======== SOURCE INFORMATION

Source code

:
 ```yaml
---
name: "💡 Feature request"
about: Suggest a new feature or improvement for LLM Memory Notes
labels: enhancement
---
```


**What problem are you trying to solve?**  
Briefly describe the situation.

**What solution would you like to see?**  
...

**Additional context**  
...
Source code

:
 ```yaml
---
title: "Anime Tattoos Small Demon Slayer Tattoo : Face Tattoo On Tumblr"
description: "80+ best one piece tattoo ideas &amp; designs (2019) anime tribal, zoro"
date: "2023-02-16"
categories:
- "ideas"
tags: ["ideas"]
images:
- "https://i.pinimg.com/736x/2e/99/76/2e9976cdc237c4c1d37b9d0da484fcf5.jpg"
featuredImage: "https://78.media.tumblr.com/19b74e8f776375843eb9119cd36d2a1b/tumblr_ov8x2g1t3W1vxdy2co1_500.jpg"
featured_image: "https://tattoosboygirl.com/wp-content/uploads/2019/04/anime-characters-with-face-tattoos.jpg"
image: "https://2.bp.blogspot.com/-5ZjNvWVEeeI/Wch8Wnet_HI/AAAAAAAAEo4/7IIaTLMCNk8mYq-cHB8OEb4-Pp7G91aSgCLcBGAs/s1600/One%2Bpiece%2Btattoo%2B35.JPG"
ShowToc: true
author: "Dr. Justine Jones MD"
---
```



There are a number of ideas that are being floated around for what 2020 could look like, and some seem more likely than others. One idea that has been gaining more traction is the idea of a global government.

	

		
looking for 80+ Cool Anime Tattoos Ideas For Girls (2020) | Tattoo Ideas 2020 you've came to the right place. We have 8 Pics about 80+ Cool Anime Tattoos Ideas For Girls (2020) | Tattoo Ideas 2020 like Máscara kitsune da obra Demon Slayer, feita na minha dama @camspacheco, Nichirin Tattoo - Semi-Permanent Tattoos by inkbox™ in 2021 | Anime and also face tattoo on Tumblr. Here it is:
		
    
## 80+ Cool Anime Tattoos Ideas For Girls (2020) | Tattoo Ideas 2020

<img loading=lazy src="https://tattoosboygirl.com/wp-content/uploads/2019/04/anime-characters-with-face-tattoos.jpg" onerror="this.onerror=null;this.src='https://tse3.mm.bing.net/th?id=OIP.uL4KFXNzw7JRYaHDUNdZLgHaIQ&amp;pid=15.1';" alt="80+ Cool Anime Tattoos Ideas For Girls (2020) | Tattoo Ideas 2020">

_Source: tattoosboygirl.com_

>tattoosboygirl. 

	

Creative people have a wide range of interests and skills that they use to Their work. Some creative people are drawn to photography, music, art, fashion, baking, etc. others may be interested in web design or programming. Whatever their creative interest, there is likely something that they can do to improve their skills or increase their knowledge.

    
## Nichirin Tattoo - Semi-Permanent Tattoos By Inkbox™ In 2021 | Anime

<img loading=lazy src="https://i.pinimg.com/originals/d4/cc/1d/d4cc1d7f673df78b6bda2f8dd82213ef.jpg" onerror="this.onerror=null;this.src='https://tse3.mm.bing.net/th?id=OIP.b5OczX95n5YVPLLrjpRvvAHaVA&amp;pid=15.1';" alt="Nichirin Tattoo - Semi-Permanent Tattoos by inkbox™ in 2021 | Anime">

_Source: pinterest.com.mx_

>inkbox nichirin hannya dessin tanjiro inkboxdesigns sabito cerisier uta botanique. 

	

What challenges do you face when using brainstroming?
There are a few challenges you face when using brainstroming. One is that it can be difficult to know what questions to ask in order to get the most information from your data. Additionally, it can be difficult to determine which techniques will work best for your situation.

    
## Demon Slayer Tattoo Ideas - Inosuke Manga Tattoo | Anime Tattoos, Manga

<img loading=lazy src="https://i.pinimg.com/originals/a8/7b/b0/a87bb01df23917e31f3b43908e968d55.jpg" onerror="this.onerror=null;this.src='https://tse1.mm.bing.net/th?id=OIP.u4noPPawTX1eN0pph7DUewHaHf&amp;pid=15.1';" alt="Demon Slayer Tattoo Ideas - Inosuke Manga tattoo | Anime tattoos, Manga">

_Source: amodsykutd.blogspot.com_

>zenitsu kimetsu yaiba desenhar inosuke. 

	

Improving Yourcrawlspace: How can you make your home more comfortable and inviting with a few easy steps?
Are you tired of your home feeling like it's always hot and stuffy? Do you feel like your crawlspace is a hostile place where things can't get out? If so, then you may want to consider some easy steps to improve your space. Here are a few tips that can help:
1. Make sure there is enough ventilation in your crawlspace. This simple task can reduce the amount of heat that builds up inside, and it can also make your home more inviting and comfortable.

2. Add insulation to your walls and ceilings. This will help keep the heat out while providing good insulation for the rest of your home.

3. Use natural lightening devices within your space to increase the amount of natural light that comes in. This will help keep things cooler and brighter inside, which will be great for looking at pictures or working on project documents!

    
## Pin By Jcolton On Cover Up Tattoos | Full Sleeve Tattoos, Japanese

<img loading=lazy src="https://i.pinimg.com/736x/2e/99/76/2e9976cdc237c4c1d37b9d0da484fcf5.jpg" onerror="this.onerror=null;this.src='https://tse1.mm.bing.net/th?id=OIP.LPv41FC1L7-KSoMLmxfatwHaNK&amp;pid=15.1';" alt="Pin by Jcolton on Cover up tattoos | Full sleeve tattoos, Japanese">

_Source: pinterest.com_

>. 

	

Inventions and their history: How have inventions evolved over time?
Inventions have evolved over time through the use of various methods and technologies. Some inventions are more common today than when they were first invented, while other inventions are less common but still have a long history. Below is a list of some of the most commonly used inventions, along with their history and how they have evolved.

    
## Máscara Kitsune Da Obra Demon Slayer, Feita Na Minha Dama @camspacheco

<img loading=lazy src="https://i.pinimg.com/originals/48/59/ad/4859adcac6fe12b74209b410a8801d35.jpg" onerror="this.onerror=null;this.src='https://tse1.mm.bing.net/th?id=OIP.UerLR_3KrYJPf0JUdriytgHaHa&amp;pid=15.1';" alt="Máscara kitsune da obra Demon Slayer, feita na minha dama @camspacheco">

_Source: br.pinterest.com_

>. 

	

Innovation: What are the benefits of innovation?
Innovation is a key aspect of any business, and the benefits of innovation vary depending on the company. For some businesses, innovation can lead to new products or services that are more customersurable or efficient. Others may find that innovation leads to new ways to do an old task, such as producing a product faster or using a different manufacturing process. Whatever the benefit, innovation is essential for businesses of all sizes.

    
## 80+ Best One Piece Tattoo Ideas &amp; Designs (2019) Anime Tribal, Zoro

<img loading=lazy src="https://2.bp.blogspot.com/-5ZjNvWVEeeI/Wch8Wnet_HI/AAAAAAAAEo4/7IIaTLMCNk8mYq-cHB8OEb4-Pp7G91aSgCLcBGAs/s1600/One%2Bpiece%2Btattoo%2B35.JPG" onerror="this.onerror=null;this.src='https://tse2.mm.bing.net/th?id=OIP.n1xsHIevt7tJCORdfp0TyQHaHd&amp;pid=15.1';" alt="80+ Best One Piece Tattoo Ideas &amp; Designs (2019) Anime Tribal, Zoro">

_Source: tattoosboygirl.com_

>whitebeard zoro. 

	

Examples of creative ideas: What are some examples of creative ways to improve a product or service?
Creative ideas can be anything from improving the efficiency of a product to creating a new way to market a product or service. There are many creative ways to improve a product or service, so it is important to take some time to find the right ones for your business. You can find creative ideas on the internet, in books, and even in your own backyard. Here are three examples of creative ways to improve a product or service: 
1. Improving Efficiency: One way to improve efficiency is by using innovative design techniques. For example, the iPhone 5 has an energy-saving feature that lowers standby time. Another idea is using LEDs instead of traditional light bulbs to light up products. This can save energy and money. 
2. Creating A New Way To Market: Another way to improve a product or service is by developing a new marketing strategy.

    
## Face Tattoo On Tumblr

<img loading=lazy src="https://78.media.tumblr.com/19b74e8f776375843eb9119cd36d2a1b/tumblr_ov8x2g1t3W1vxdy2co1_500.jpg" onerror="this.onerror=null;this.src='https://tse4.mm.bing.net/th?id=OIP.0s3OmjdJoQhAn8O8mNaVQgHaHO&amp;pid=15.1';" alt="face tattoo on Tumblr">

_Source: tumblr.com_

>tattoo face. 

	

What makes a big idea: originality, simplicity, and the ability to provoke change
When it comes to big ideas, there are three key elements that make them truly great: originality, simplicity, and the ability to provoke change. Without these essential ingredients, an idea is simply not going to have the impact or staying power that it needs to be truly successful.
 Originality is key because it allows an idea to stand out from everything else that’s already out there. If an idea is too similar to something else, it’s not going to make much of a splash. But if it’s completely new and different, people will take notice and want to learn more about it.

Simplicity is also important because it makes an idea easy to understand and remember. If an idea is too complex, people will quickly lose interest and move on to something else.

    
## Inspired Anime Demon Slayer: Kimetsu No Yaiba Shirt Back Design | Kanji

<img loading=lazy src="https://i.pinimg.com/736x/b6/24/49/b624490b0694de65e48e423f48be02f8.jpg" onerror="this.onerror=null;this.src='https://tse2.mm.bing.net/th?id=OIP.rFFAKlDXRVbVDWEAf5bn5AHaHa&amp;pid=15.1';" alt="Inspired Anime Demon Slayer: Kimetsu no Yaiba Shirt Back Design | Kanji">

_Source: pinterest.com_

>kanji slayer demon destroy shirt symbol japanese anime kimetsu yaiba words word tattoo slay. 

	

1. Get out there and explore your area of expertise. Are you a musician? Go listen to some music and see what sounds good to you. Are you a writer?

================

_TASK BRIEF_:
What you give back should be exactly the lines of the data above from the line with "cerisier uta botanique." through the line with "## Demon Slayer", both of those included, and nothing more.

_SOLUTION TO THIS EXERCISE_:
>inkbox nichirin hannya dessin tanjiro inkboxdesigns sabito cerisier uta botanique. 

	

What challenges do you face when using brainstroming?
There are a few challenges you face when using brainstroming. One is that it can be difficult to know what questions to ask in order to get the most information from your data. Additionally, it can be difficult to determine which techniques will work best for your situation.

    
## Demon Slayer Tattoo Ideas - Inosuke Manga Tattoo | Anime Tattoos, Manga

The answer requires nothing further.